He gazed at her eyes, lashes flecked with water like minuscule diamonds. When he kissed her, her tongue was long and gentle.

  The princess wanted to pull him back from sleep. It was as if, sleeping, Guy deserted her. She said his name. He lay still and golden beside her, barely covered. Look at him, she wanted to wail to the ghost of the prince walled up in some mausoleum near Tours, look at my lover!

  *

  The princess had never known such terrible days. Ten in all, she reminded herself. After ten days, she will be gone. She belongs in the history classroom. She belongs in some ugly suburb. Only Guy and I belong here, with my treasures that keep us safe, with each our own role to play.
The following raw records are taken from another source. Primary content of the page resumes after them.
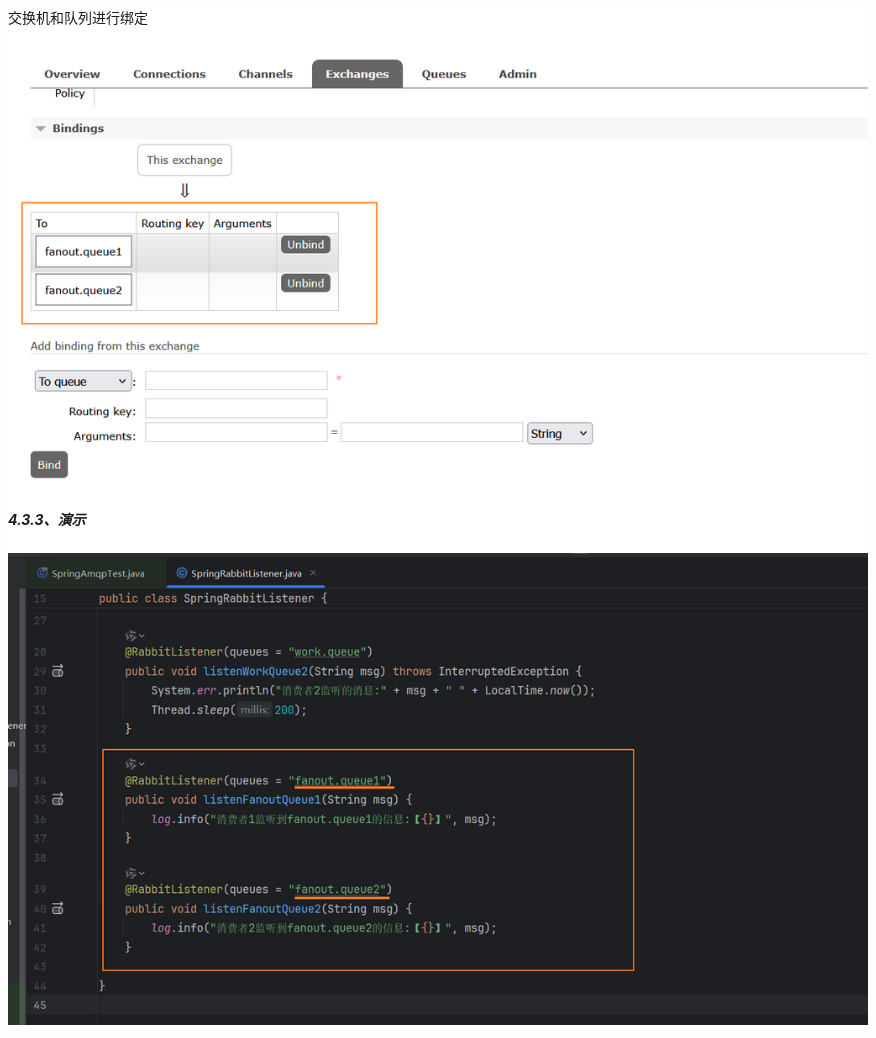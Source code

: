 交换机和队列进行绑定

![image-20250912165515259](./assets/image-20250912165515259.png)

##### 4.3.3、演示

![image-20250912170215401](./assets/image-20250912170215401.png)
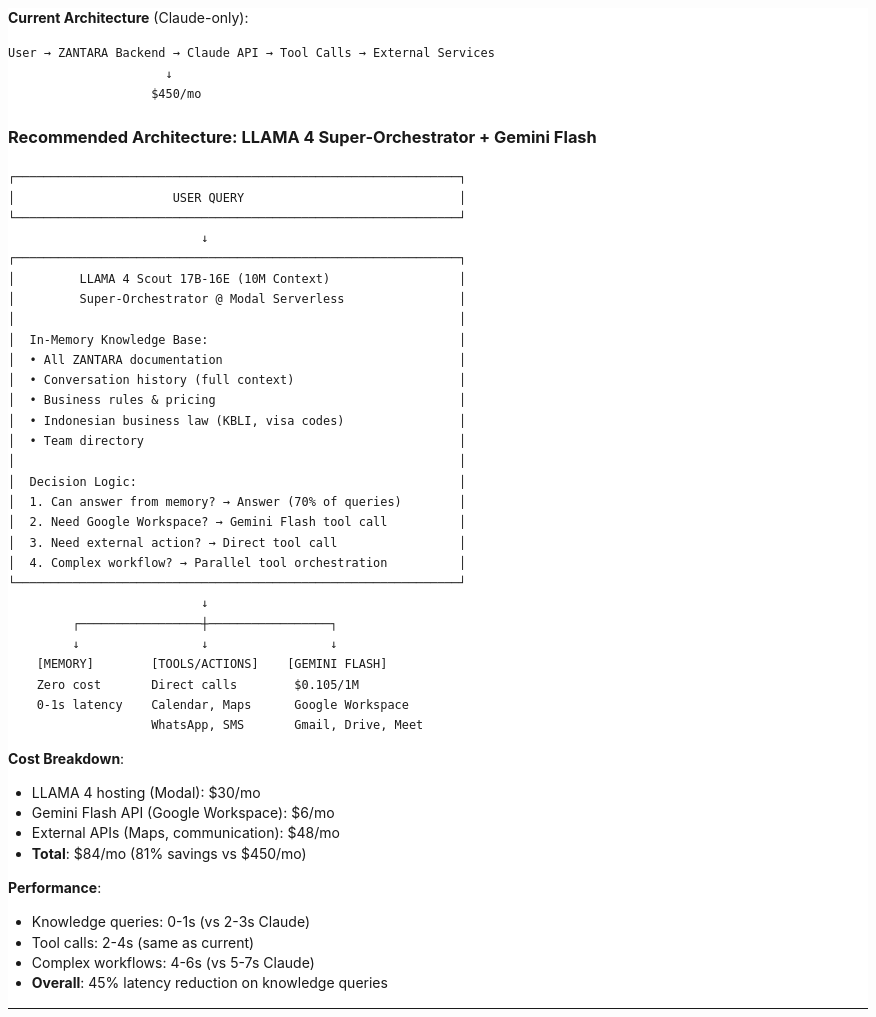 **Current Architecture** (Claude-only):
```
User → ZANTARA Backend → Claude API → Tool Calls → External Services
                      ↓
                    $450/mo
```

### Recommended Architecture: LLAMA 4 Super-Orchestrator + Gemini Flash

```
┌──────────────────────────────────────────────────────────────┐
│                      USER QUERY                              │
└──────────────────────────────────────────────────────────────┘
                           ↓
┌──────────────────────────────────────────────────────────────┐
│         LLAMA 4 Scout 17B-16E (10M Context)                  │
│         Super-Orchestrator @ Modal Serverless                │
│                                                              │
│  In-Memory Knowledge Base:                                   │
│  • All ZANTARA documentation                                 │
│  • Conversation history (full context)                       │
│  • Business rules & pricing                                  │
│  • Indonesian business law (KBLI, visa codes)                │
│  • Team directory                                            │
│                                                              │
│  Decision Logic:                                             │
│  1. Can answer from memory? → Answer (70% of queries)        │
│  2. Need Google Workspace? → Gemini Flash tool call          │
│  3. Need external action? → Direct tool call                 │
│  4. Complex workflow? → Parallel tool orchestration          │
└──────────────────────────────────────────────────────────────┘
                           ↓
         ┌─────────────────┼─────────────────┐
         ↓                 ↓                 ↓
    [MEMORY]        [TOOLS/ACTIONS]    [GEMINI FLASH]
    Zero cost       Direct calls        $0.105/1M
    0-1s latency    Calendar, Maps      Google Workspace
                    WhatsApp, SMS       Gmail, Drive, Meet
```

**Cost Breakdown**:
- LLAMA 4 hosting (Modal): $30/mo
- Gemini Flash API (Google Workspace): $6/mo
- External APIs (Maps, communication): $48/mo
- **Total**: $84/mo (81% savings vs $450/mo)

**Performance**:
- Knowledge queries: 0-1s (vs 2-3s Claude)
- Tool calls: 2-4s (same as current)
- Complex workflows: 4-6s (vs 5-7s Claude)
- **Overall**: 45% latency reduction on knowledge queries

---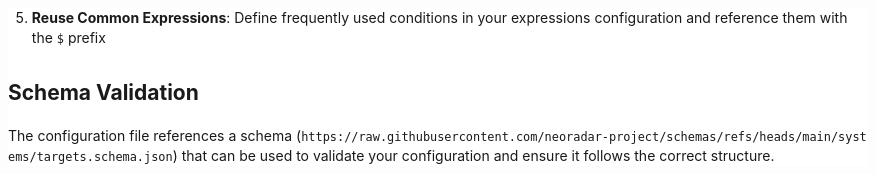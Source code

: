 5. **Reuse Common Expressions**: Define frequently used conditions in your expressions configuration and reference them with the `$` prefix

## Schema Validation

The configuration file references a schema (`https://raw.githubusercontent.com/neoradar-project/schemas/refs/heads/main/systems/targets.schema.json`) that can be used to validate your configuration and ensure it follows the correct structure.
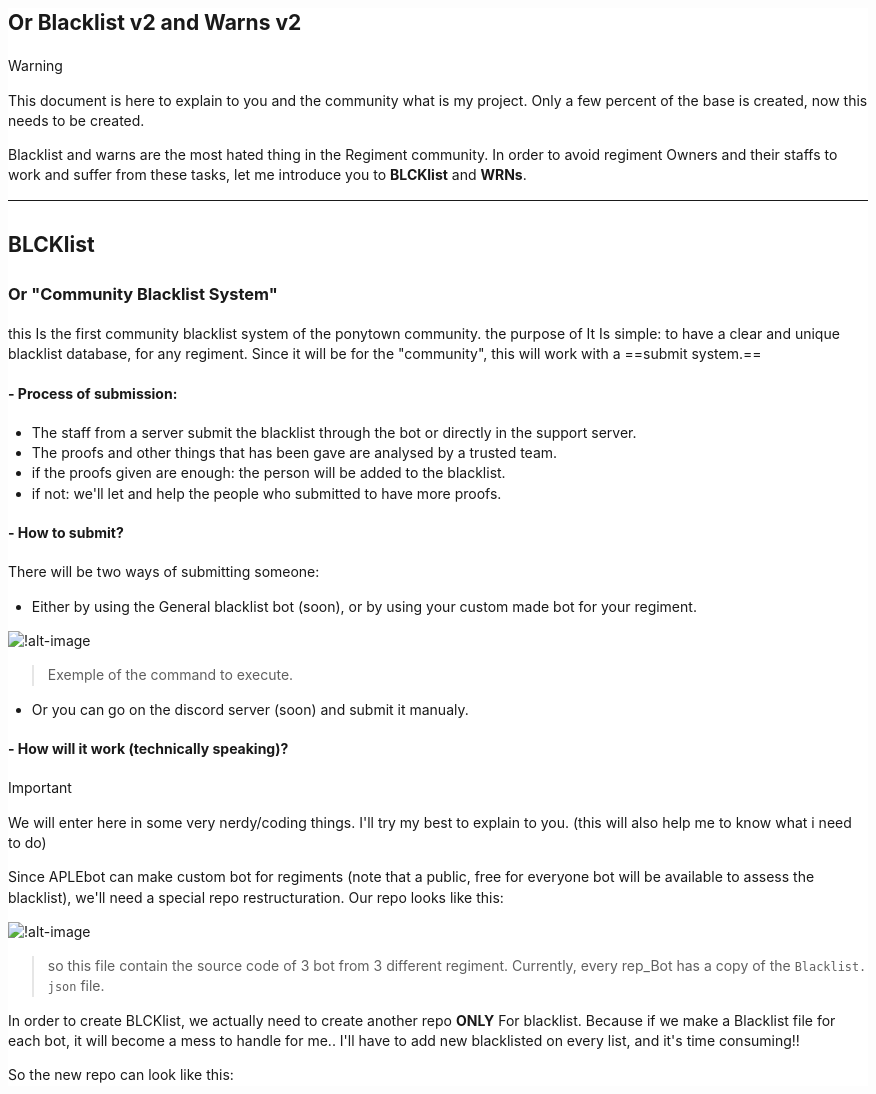 ## Or Blacklist v2 and Warns v2

> [!WARNING]  
> This document is here to explain to you and the community what is my project.
> Only a few percent of the base is created, now this needs to be created.

Blacklist and warns are the most hated thing in the Regiment community.
In order to avoid regiment Owners and their staffs to work and suffer from these tasks, let me introduce you to **BLCKlist** and **WRNs**.

--- 
## BLCKlist
### Or "Community Blacklist System"
this Is the first community blacklist system of the ponytown community. the purpose of It Is simple: to have a clear and unique blacklist database, for any regiment. Since it will be for the "community", this will work with a ==submit system.==
#### - Process of submission:
- The staff from a server submit the blacklist through the bot or directly in the support server.
- The proofs and other things that has been gave are analysed by a trusted team.
- if the proofs given are enough: the person will be added to the blacklist.
- if not: we'll let and help the people who submitted to have more proofs.

#### - How to submit?
There will be two ways of submitting someone:
- Either by using the General blacklist bot (soon), or by using your custom made bot for your regiment.

![!alt-image](https://i.imgur.com/u5VjOoT.png)

> Exemple of the command to execute.
-  Or you can go on the discord server (soon) and submit it manualy.
#### - How will it work (technically speaking)?

> [!IMPORTANT]  
> We will enter here in some very nerdy/coding things. I'll try my best to explain to you. 
> (this will also help me to know what i need to do)

Since APLEbot can make custom bot for regiments (note that a public, free for everyone bot will be available to assess the blacklist), we'll need a special repo restructuration. 
Our repo looks like this: 

![!alt-image](https://i.imgur.com/QvuAogI.png)
>so this file contain the source code of 3 bot from 3 different regiment.
>Currently, every rep_Bot has a copy of the ``Blacklist.json`` file.

In order to create BLCKlist, we actually need to create another repo **ONLY** For blacklist. 
Because if we make a Blacklist file for each bot, it will become a mess to handle for me.. I'll have to add new blacklisted on every list, and it's time consuming!!

So the new repo can look like this:
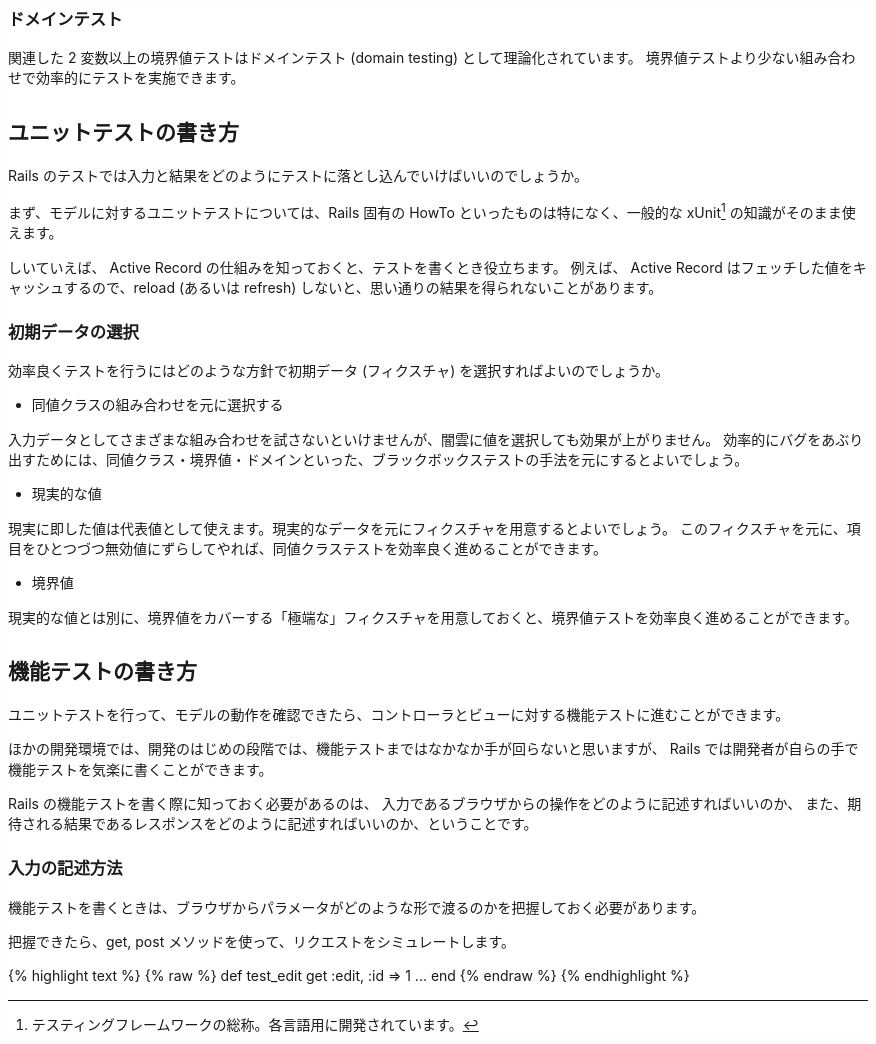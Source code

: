 ### ドメインテスト

関連した 2 変数以上の境界値テストはドメインテスト (domain testing) として理論化されています。
境界値テストより少ない組み合わせで効率的にテストを実施できます。

## ユニットテストの書き方

Rails のテストでは入力と結果をどのようにテストに落とし込んでいけばいいのでしょうか。

まず、モデルに対するユニットテストについては、Rails 固有の HowTo といったものは特になく、一般的な xUnit[^2] の知識がそのまま使えます。

しいていえば、
Active Record の仕組みを知っておくと、テストを書くとき役立ちます。
例えば、
Active Record はフェッチした値をキャッシュするので、reload (あるいは refresh) しないと、思い通りの結果を得られないことがあります。

### 初期データの選択

効率良くテストを行うにはどのような方針で初期データ (フィクスチャ) を選択すればよいのでしょうか。

* 同値クラスの組み合わせを元に選択する


入力データとしてさまざまな組み合わせを試さないといけませんが、闇雲に値を選択しても効果が上がりません。
効率的にバグをあぶり出すためには、同値クラス・境界値・ドメインといった、ブラックボックステストの手法を元にするとよいでしょう。

* 現実的な値


現実に即した値は代表値として使えます。現実的なデータを元にフィクスチャを用意するとよいでしょう。
このフィクスチャを元に、項目をひとつづつ無効値にずらしてやれば、同値クラステストを効率良く進めることができます。

* 境界値


現実的な値とは別に、境界値をカバーする「極端な」フィクスチャを用意しておくと、境界値テストを効率良く進めることができます。

## 機能テストの書き方

ユニットテストを行って、モデルの動作を確認できたら、コントローラとビューに対する機能テストに進むことができます。

ほかの開発環境では、開発のはじめの段階では、機能テストまではなかなか手が回らないと思いますが、
Rails では開発者が自らの手で機能テストを気楽に書くことができます。

Rails の機能テストを書く際に知っておく必要があるのは、
入力であるブラウザからの操作をどのように記述すればいいのか、
また、期待される結果であるレスポンスをどのように記述すればいいのか、ということです。

### 入力の記述方法

機能テストを書くときは、ブラウザからパラメータがどのような形で渡るのかを把握しておく必要があります。

把握できたら、get, post メソッドを使って、リクエストをシミュレートします。

{% highlight text %}
{% raw %}
 def test_edit
   get :edit, :id => 1
   ...
 end
{% endraw %}
{% endhighlight %}


[^1]: ドライバは上位モジュールの代替プログラム、スタブは下位モジュールの代替プログラムです。Rails のテストでは、テストの実行環境を用意する test_help.rb がドライバ、ActiveRecordの test 環境や TestRequest, TestResponse がスタブといえそうです。
[^2]: テスティングフレームワークの総称。各言語用に開発されています。
[^3]: [A Guide to Testing the Rails: 9. Testing  Your Controllers](http://manuals.rubyonrails.com/read/chapter/28) の "9.7 Testing File  Uploads" より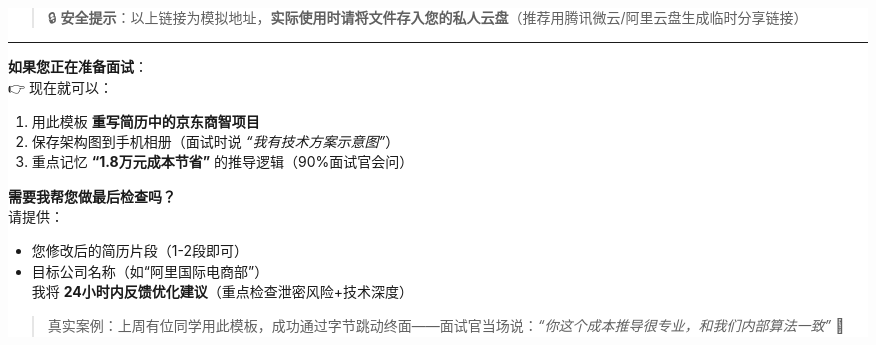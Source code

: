 > 🔒 **安全提示**：以上链接为模拟地址，**实际使用时请将文件存入您的私人云盘**（推荐用腾讯微云/阿里云盘生成临时分享链接）

---

**如果您正在准备面试**：  
👉 现在就可以：  
1. 用此模板 **重写简历中的京东商智项目**  
2. 保存架构图到手机相册（面试时说 *“我有技术方案示意图”*）  
3. 重点记忆 **“1.8万元成本节省”** 的推导逻辑（90%面试官会问）  

**需要我帮您做最后检查吗？**  
请提供：  
- 您修改后的简历片段（1-2段即可）  
- 目标公司名称（如“阿里国际电商部”）  
我将 **24小时内反馈优化建议**（重点检查泄密风险+技术深度）  

> 真实案例：上周有位同学用此模板，成功通过字节跳动终面——面试官当场说：*“你这个成本推导很专业，和我们内部算法一致”* 💯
  ‘I hate having my role confused, darling.’

  ‘Your role?’

  ‘Yes. Lorna confuses my role, Guy.’

  The laugh was mocking, ungentle. The princess looked up sharply. ‘Guy, you did promise me, didn’t you?’

  ‘Promise you?’

  ‘That you wouldn’t. You wouldn’t ever, would you?’

  ‘I already have.’

  Not merely in his dreams. He and Lorna had gone walking early on the fourth morning of the ten. The princess sat in bed with her silver breakfast tray, calling Paris, calling London, too preoccupied with the telephone to imagine they could be gone all morning, gone still at lunchtime, eating joyously in a little café with memories of their morning bright in their eyes. Yet what made him admit it? What made him decide not to lie, when lying was so easy? You believe what you want to believe.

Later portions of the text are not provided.